My students came up with a list of “wonders” and we are now going on three weeks of digging deeper into the concepts. One of the things that really intrigued them was what a star was made up of. They also wondered why we only see stars at night. To help my students understand the concept of day and night, we watched a few videos that explained the Earth’s rotation and then this fun illustrated video.
After we watched it, my students drew pictures of their favorite things that they can do during the day and then another picture of things that happen at night.
Another day they created a sequence of events craft that illustrates where the sun and moon are over the course of the day.
As an exploration center, I took out my constellation projector (that I inherited from a parent). We covered up one of our tables with a black sheet and the kids had a blast “star gazing.”
This center was the catalyst of a multitude of questions about stars, constellations, and the night sky. In fact, my students went to the library that afternoon and 8 of them came back with books on stars!
These videos helped us build schema, answer some of our questions, and inspire us to learn more!
My students were amazed to find out that stars could be different colors! To show what they were learning, we took out our liquid watercolors and oil pastel crayons, My young artists created paintings of space.
First they drew stars and details using the oil pastel crayons.

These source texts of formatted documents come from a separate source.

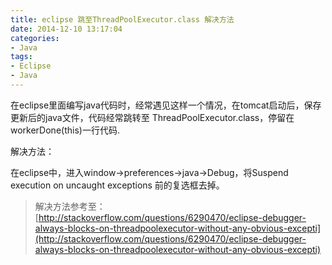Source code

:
 ```yaml
---
title: eclipse 跳至ThreadPoolExecutor.class 解决方法
date: 2014-12-10 13:17:04
categories:
- Java
tags:
- Eclipse
- Java
---
```


在eclipse里面编写java代码时，经常遇见这样一个情况，在tomcat启动后，保存更新后的java文件，代码经常跳转至 ThreadPoolExecutor.class，停留在workerDone(this)一行代码.

解决方法：

在eclipse中，进入window->preferences->java->Debug，将Suspend execution on uncaught exceptions 前的复选框去掉。

> 解决方法参考至：[http://stackoverflow.com/questions/6290470/eclipse-debugger-always-blocks-on-threadpoolexecutor-without-any-obvious-excepti](http://stackoverflow.com/questions/6290470/eclipse-debugger-always-blocks-on-threadpoolexecutor-without-any-obvious-excepti)

	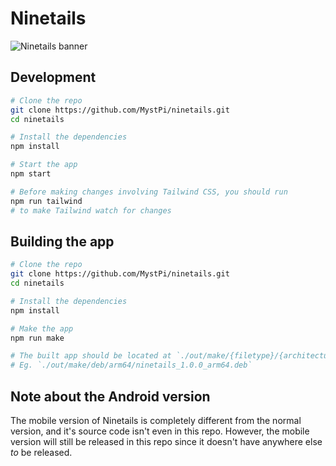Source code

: # Ninetails

![Ninetails banner](https://user-images.githubusercontent.com/86574651/143719384-d3effe33-9f91-4da8-8a6a-01c7fb615062.png)


## Development
```bash
# Clone the repo
git clone https://github.com/MystPi/ninetails.git
cd ninetails

# Install the dependencies
npm install

# Start the app
npm start

# Before making changes involving Tailwind CSS, you should run
npm run tailwind
# to make Tailwind watch for changes
```

## Building the app
```bash
# Clone the repo
git clone https://github.com/MystPi/ninetails.git
cd ninetails

# Install the dependencies
npm install

# Make the app
npm run make

# The built app should be located at `./out/make/{filetype}/{architecture}/{filename}.{filetype}`
# Eg. `./out/make/deb/arm64/ninetails_1.0.0_arm64.deb`
```

## Note about the Android version
The mobile version of Ninetails is completely different from the normal version, and it's source code isn't even in this repo. However, the mobile version will still be released in this repo since it doesn't have anywhere else *to* be released.

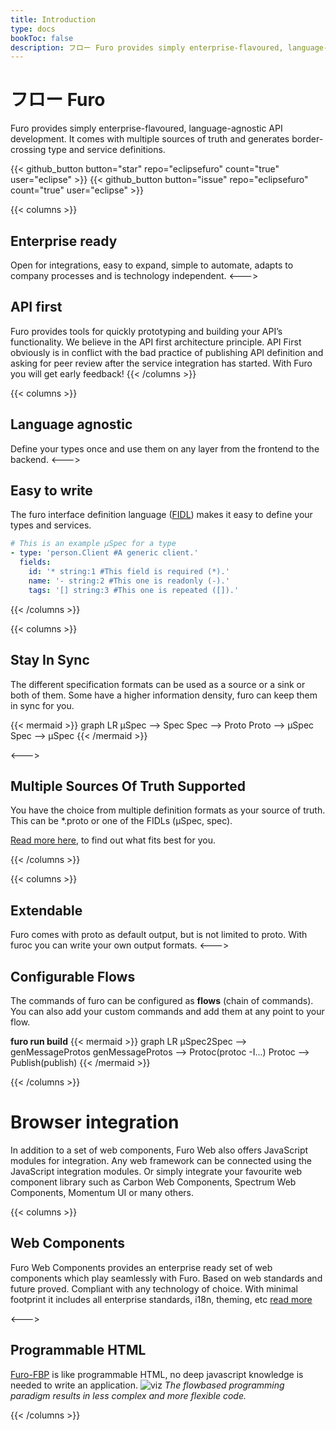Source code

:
 ```yaml
---
title: Introduction
type: docs
bookToc: false
description: フロー Furo provides simply enterprise-flavoured, language-agnostic API development.
---
```


# フロー Furo
Furo provides simply enterprise-flavoured, language-agnostic API development.
It comes with multiple sources of truth and generates border-crossing type and service definitions.

{{< github_button button="star" repo="eclipsefuro" count="true" user="eclipse" >}}
{{< github_button button="issue" repo="eclipsefuro" count="true" user="eclipse" >}}

{{< columns >}}
## Enterprise ready
Open for integrations, easy to expand, simple to automate, adapts to company processes and is technology independent.
<--->
## API first
Furo provides tools for quickly prototyping and building your API’s functionality. 
We believe in the API first architecture principle. API First obviously is in conflict with the bad practice of 
publishing API definition and asking for peer review after the service integration has started. With Furo you will
get early feedback!
{{< /columns >}}

{{< columns >}}
## Language agnostic
Define your types once and use them on any layer from the frontend to the backend.
<--->
## Easy to write
The furo interface definition language ([FIDL](https://fidl.furo.pro)) makes it easy to define your types and services.

```yaml
# This is an example µSpec for a type
- type: 'person.Client #A generic client.'
  fields:
    id: '* string:1 #This field is required (*).'
    name: '- string:2 #This one is readonly (-).'
    tags: '[] string:3 #This one is repeated ([]).'
```
{{< /columns >}}


{{< columns >}}
## Stay In Sync

The different specification formats can be used as a source or a sink or both of them. Some have a higher information 
density, furo can keep them in sync for you.

{{< mermaid >}}
graph LR
µSpec --> Spec
Spec --> Proto
Proto --> µSpec
Spec --> µSpec
{{< /mermaid >}}


<--->

## Multiple Sources Of Truth Supported
You have the choice from multiple definition formats as your source of truth.
This can be *.proto or one of the FIDLs (µSpec, spec). 

[Read more here](/docs/sourceoftruth/), to find out what fits best for you.

{{< /columns >}}

{{< columns >}}
## Extendable
Furo comes with proto as default output, but is not limited to proto. With furoc you can write your own output formats.
<--->
## Configurable Flows
The commands of furo can be configured as **flows** (chain of commands). You can also add your custom commands and 
add them at any point to your flow. 

**furo run build**
{{< mermaid >}}
graph LR
µSpec2Spec --> genMessageProtos
genMessageProtos --> Protoc(protoc -I...)
Protoc --> Publish(publish)
{{< /mermaid >}}

{{< /columns >}}

# Browser integration
In addition to a set of web components, Furo Web also offers JavaScript modules for integration.
Any web framework can be connected using the JavaScript integration modules. Or simply integrate your favourite
web component library such as Carbon Web Components, Spectrum Web Components, Momentum UI or many others.

{{< columns >}}

## Web Components
Furo Web Components provides an enterprise ready set of web components which play seamlessly with Furo. 
Based on web standards and future proved. Compliant with any technology of choice. With minimal footprint it includes all enterprise standards, i18n, theming, etc
[read more](/docs/web-components/)

<--->

## Programmable HTML
[Furo-FBP](https://fbp.furo.pro) is like programmable HTML, no deep javascript knowledge is needed to write an application.
![viz](/viz.png)
*The flowbased programming paradigm results in less complex and more flexible code.*

{{< /columns >}}
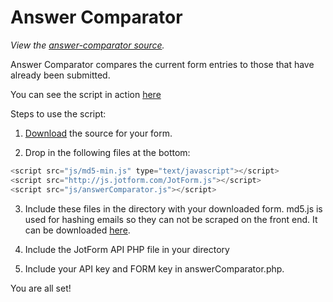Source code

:Answer Comparator
================================

*View the [answer-comparator source](https://github.com/jotform/api-use-cases/tree/master/answer-comparator).*

Answer Comparator compares the current form entries to those that have already been submitted.

You can see the script in action [here](http://www.jotform.com/answer-comparator)

Steps to use the script:

1. [Download](http://www.jotform.com/help/104-How-to-Download-a-Source-Code-of-your-Form) the source for your form.

2. Drop in the following files at the bottom:
```javascript
<script src="js/md5-min.js" type="text/javascript"></script>
<script src="http://js.jotform.com/JotForm.js"></script>
<script src="js/answerComparator.js"></script>
```

3. Include these files in the directory with your downloaded form. md5.js is used for hashing emails so they can not be scraped on the front end.  It can be downloaded [here](https://code.google.com/p/crypto-js/downloads/detail?name=2.3.0-md5-min.js&can=4&q=).

4. Include the JotForm API PHP file in your directory

5. Include your API key and FORM key in answerComparator.php.

You are all set!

Then they painted over their drawings using the liquid watercolors.
I think they came out marvelous!
Another exploration center that has been a FAVORITE has been making constellations using a hammer, nails, and Dixie cups! The kids can not get enough of this. One child counted yesterday afternoon that she had made a total of 34 constellation cups throughout the course of the week. She proudly showed her mom Cassiopeia, The Big Dipper, and Orion along with other creative constellation patterns.
After the kids punched out their constellations, they went into our bathroom, shut the door, and used a flashlight to project their constellation(s) onto the dark walls.
One of the videos that we watched mentioned Rigel (one of the stars in the constellation Orion). My students were so inspired that I had parents emailing me to share the video with them and asking about it! My students asked if they could paint the stars so I set up this provocation. My students used the balloons to paint their favorite stars. They labeled and wrote about them after they painted them!
In this picture, one child is paining Rigel!
One of the questions that my students kept asking was what a star was. In order to help my students better understand what a star is, we completed a science “experiment.” We talked about how a star is made up of gases that are constantly moving. We took out a few mason jars and filled them with 3/4 vegetable oil and 1/4 water. We added about 10 drops of food coloring and then added Alka Seltzer to the jars.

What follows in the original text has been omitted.